Pay for prior authorizations

Prior authorizations (PAs) from health insurance payers have become a necessary administrative burden for physicians and their staff to provide patient care. There are a number of legislative proposals at the federal and state level to speed up the PA process. Some advocates say the best proposal is financial: Insurance companies and payers should reimburse doctors and their staff for the time they spend applying for approval to treat patients.

under consideration

In May, the American Medical Association (AMA) will convene its CPT (Current Procedural Terminology) Editorial Panel, the board that considers creating, modifying and eliminating codes used to process claims and developing guidelines for care review medical The agenda includes a request for Prior Authorization Services, to establish codes for reporting services by physicians, qualified health plans and staff related to the authorization of payer procedures.

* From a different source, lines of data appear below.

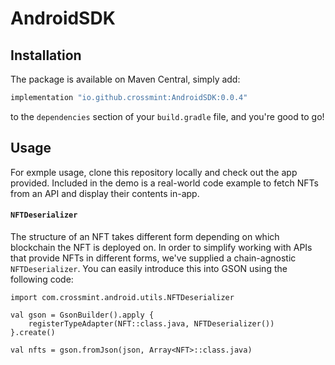 # AndroidSDK

## Installation

The package is available on Maven Central, simply add:
```groovy
implementation "io.github.crossmint:AndroidSDK:0.0.4"
```
to the `dependencies` section of your `build.gradle` file, and you're good to go!

## Usage

For exmple usage, clone this repository locally and check out the app provided. 
Included in the demo is a real-world code example to fetch NFTs from an API and display their contents in-app.

#### `NFTDeserializer`

The structure of an NFT takes different form depending on which blockchain the NFT is deployed on.
In order to simplify working with APIs that provide NFTs in different forms, we've supplied a chain-agnostic `NFTDeserializer`.
You can easily introduce this into GSON using the following code:
```
import com.crossmint.android.utils.NFTDeserializer

val gson = GsonBuilder().apply {
    registerTypeAdapter(NFT::class.java, NFTDeserializer())
}.create()

val nfts = gson.fromJson(json, Array<NFT>::class.java)
```
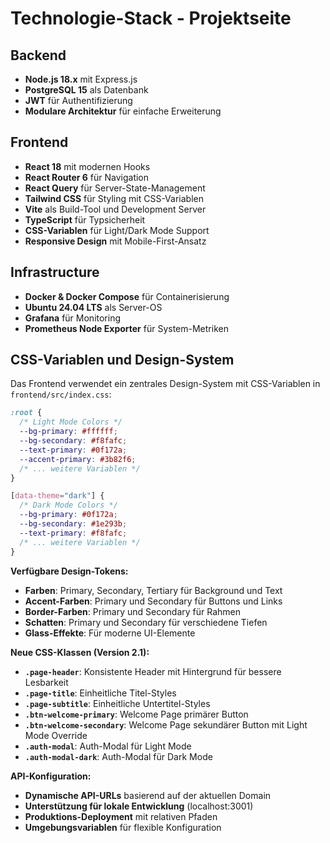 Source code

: # Technologie-Stack - Projektseite

## Backend
- **Node.js 18.x** mit Express.js
- **PostgreSQL 15** als Datenbank
- **JWT** für Authentifizierung
- **Modulare Architektur** für einfache Erweiterung

## Frontend
- **React 18** mit modernen Hooks
- **React Router 6** für Navigation
- **React Query** für Server-State-Management
- **Tailwind CSS** für Styling mit CSS-Variablen
- **Vite** als Build-Tool und Development Server
- **TypeScript** für Typsicherheit
- **CSS-Variablen** für Light/Dark Mode Support
- **Responsive Design** mit Mobile-First-Ansatz

## Infrastructure
- **Docker & Docker Compose** für Containerisierung
- **Ubuntu 24.04 LTS** als Server-OS
- **Grafana** für Monitoring
- **Prometheus Node Exporter** für System-Metriken

## CSS-Variablen und Design-System
Das Frontend verwendet ein zentrales Design-System mit CSS-Variablen in `frontend/src/index.css`:

```css
:root {
  /* Light Mode Colors */
  --bg-primary: #ffffff;
  --bg-secondary: #f8fafc;
  --text-primary: #0f172a;
  --accent-primary: #3b82f6;
  /* ... weitere Variablen */
}

[data-theme="dark"] {
  /* Dark Mode Colors */
  --bg-primary: #0f172a;
  --bg-secondary: #1e293b;
  --text-primary: #f8fafc;
  /* ... weitere Variablen */
}
```

**Verfügbare Design-Tokens:**
- **Farben**: Primary, Secondary, Tertiary für Background und Text
- **Accent-Farben**: Primary und Secondary für Buttons und Links
- **Border-Farben**: Primary und Secondary für Rahmen
- **Schatten**: Primary und Secondary für verschiedene Tiefen
- **Glass-Effekte**: Für moderne UI-Elemente

**Neue CSS-Klassen (Version 2.1):**
- **`.page-header`**: Konsistente Header mit Hintergrund für bessere Lesbarkeit
- **`.page-title`**: Einheitliche Titel-Styles
- **`.page-subtitle`**: Einheitliche Untertitel-Styles
- **`.btn-welcome-primary`**: Welcome Page primärer Button
- **`.btn-welcome-secondary`**: Welcome Page sekundärer Button mit Light Mode Override
- **`.auth-modal`**: Auth-Modal für Light Mode
- **`.auth-modal-dark`**: Auth-Modal für Dark Mode

**API-Konfiguration:**
- **Dynamische API-URLs** basierend auf der aktuellen Domain
- **Unterstützung für lokale Entwicklung** (localhost:3001)
- **Produktions-Deployment** mit relativen Pfaden
- **Umgebungsvariablen** für flexible Konfiguration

These deliberations may seem arcane, but PA has received national attention as doctors and patients go public with examples of how waiting for approvals is causing delays in care that cause real harm to patients. In March, the News from New York published an opinion video, Denying Your Health Care Is Big Business in America, featuring testimony from doctors and patients about how PAs are a serious drain on medicine. The video went viral in medical circles.

These doctors and patients are not the only ones.

talking with Medical Economy, Megan Srinivas, MD, MPH, an infectious disease specialist in Iowa, described waiting two days to get pre-approval for medical imaging needed for a patient fighting infection in intensive care. David Podwall, MD, a neurologist in New York, discussed the AP disputes over multiple sclerosis drugs and learning that patients could get only a limited six-month supply instead of a year.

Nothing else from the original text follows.